4) Women are discriminated against all of the time. You are a man, so toughen up.
This type of statement is indeed binary, and once again fails to comprehend both why and how gay men and women are discriminated against so broadly and effectively. When you are a guy with perceived feminine qualities or a woman with perceived masculine traits, then gender stereotype fetishization and glorification of male masculinity and female femininity is used to discount, ridicule and isolate individuals and groups. Often a “hetero-passable” receive a pass or partial acceptance because they “fit” the environment cultural norm. This causes the employee to feel devalued again feeding into the idea that they have to work harder to prove themselves to be worthy.
5) You seem very angry. You may not wish to alienate or anger straight people.
I never want to purposely anger anyone, per se. However, I do want to upset the damaging hierarchies and power systems that all of us so effortlessly accept and preserve without any people ever receiving any real advantage from them. Frustration can lead to anger. But put yourself in that person’s perspective. Would you be frustrated and/or angry if the situation was directed at you? Oppressed people are generally exhausted from persevering it for the time until they’ve reached their tipping point to bring it to your attention. It is likely not an isolated event that has pushed them to the point of finally reaching out for help. Listen, analysis, empathize and rationally decide actions to take to address the current situation and prevent it from happening to others in the future.

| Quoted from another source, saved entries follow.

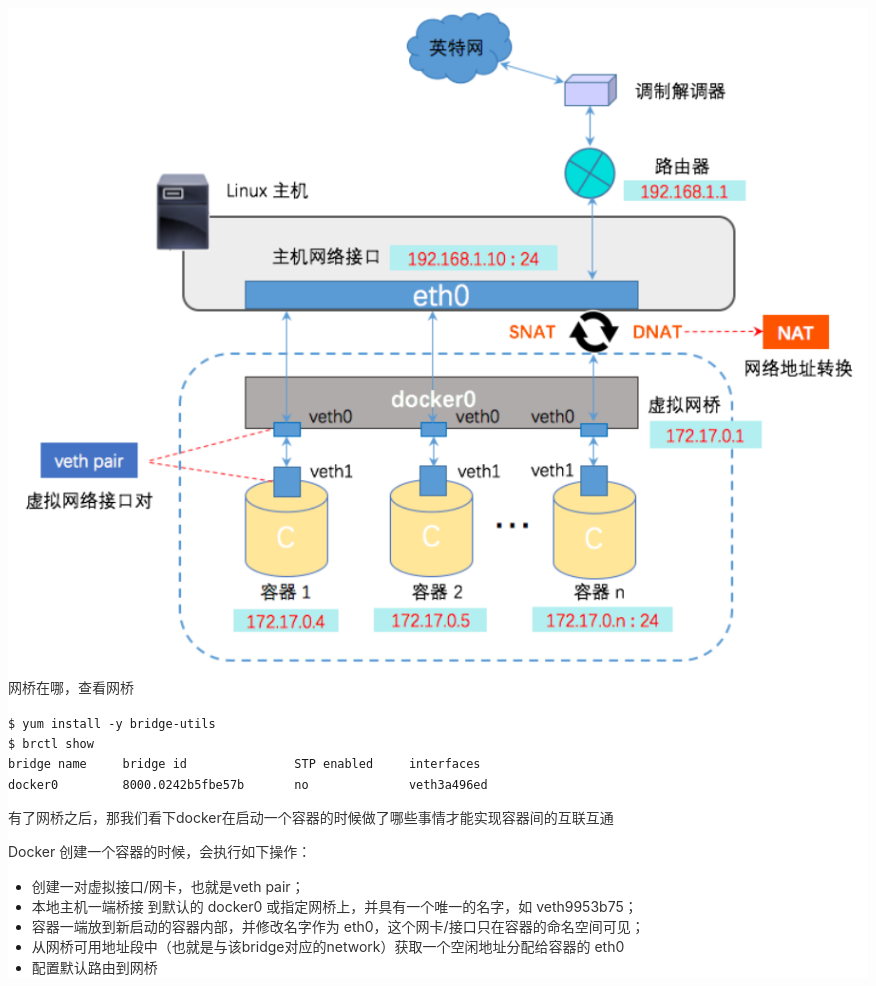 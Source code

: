  ![](../../images/1733055397320-09047c6b-0c74-418a-b9b3-93436ba1eac1.png)<font style="color:rgb(51, 51, 51);">网桥在哪，查看网桥</font>

```shell
$ yum install -y bridge-utils
$ brctl show
bridge name     bridge id               STP enabled     interfaces
docker0         8000.0242b5fbe57b       no              veth3a496ed
```

<font style="color:rgb(51, 51, 51);">有了网桥之后，那我们看下docker在启动一个容器的时候做了哪些事情才能实现容器间的互联互通</font>

<font style="color:rgb(51, 51, 51);">Docker 创建一个容器的时候，会执行如下操作：</font>

+ <font style="color:rgb(51, 51, 51);">创建一对虚拟接口/网卡，也就是veth pair；</font>
+ <font style="color:rgb(51, 51, 51);">本地主机一端桥接 到默认的 docker0 或指定网桥上，并具有一个唯一的名字，如 veth9953b75；</font>
+ <font style="color:rgb(51, 51, 51);">容器一端放到新启动的容器内部，并修改名字作为 eth0，这个网卡/接口只在容器的命名空间可见；</font>
+ <font style="color:rgb(51, 51, 51);">从网桥可用地址段中（也就是与该bridge对应的network）获取一个空闲地址分配给容器的 eth0</font>
+ <font style="color:rgb(51, 51, 51);">配置默认路由到网桥</font>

Allies must acknowledge personal accountability, empathize with another person’s situation and then attempt to modify their thoughts and actions to grow from new knowledge and personal connections. Allies question their past learned beliefs and accept that their own thoughts and ideas about others may need to change. They take a proactive approach to empower and affect change within themselves, within coworkers and within the companies and organizations they work in and participate in.